## To do
Exactly as written, copy the lines that run from the start of the data below to the line containing "File docsCran.java is", both ends included.

Records from a data collection

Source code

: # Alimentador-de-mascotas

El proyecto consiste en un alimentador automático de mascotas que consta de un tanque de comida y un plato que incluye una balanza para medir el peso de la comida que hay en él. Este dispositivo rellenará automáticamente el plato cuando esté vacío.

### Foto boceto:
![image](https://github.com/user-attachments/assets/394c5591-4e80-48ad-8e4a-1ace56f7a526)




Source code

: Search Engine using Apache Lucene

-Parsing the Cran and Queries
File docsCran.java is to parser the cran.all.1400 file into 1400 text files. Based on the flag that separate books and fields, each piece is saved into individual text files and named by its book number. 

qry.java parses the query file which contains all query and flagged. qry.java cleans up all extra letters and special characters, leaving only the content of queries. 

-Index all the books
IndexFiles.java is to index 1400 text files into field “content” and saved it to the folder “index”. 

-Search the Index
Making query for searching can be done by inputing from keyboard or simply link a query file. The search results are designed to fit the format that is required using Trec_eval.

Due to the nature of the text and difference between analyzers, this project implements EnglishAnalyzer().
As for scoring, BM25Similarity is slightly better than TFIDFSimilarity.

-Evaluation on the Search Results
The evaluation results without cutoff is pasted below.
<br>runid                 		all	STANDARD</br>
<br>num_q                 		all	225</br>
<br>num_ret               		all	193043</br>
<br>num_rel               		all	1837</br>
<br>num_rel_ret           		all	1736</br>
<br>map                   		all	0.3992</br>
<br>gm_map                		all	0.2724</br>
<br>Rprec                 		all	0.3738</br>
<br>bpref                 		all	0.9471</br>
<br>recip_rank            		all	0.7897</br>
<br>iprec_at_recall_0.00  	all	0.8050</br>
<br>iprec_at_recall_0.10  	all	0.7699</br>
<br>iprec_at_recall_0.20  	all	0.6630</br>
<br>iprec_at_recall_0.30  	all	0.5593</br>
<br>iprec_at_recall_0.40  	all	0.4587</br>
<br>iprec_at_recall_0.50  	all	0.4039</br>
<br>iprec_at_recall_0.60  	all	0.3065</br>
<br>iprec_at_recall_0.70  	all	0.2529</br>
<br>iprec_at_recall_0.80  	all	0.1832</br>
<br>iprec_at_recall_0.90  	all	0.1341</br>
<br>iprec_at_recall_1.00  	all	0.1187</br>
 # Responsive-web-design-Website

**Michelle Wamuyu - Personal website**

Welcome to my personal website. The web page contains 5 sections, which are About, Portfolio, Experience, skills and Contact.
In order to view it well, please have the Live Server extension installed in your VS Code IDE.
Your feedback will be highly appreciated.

## Solution below
Source code

: # Alimentador-de-mascotas

El proyecto consiste en un alimentador automático de mascotas que consta de un tanque de comida y un plato que incluye una balanza para medir el peso de la comida que hay en él. Este dispositivo rellenará automáticamente el plato cuando esté vacío.

### Foto boceto:
![image](https://github.com/user-attachments/assets/394c5591-4e80-48ad-8e4a-1ace56f7a526)




Source code

: Search Engine using Apache Lucene

-Parsing the Cran and Queries
File docsCran.java is to parser the cran.all.1400 file into 1400 text files. Based on the flag that separate books and fields, each piece is saved into individual text files and named by its book number. 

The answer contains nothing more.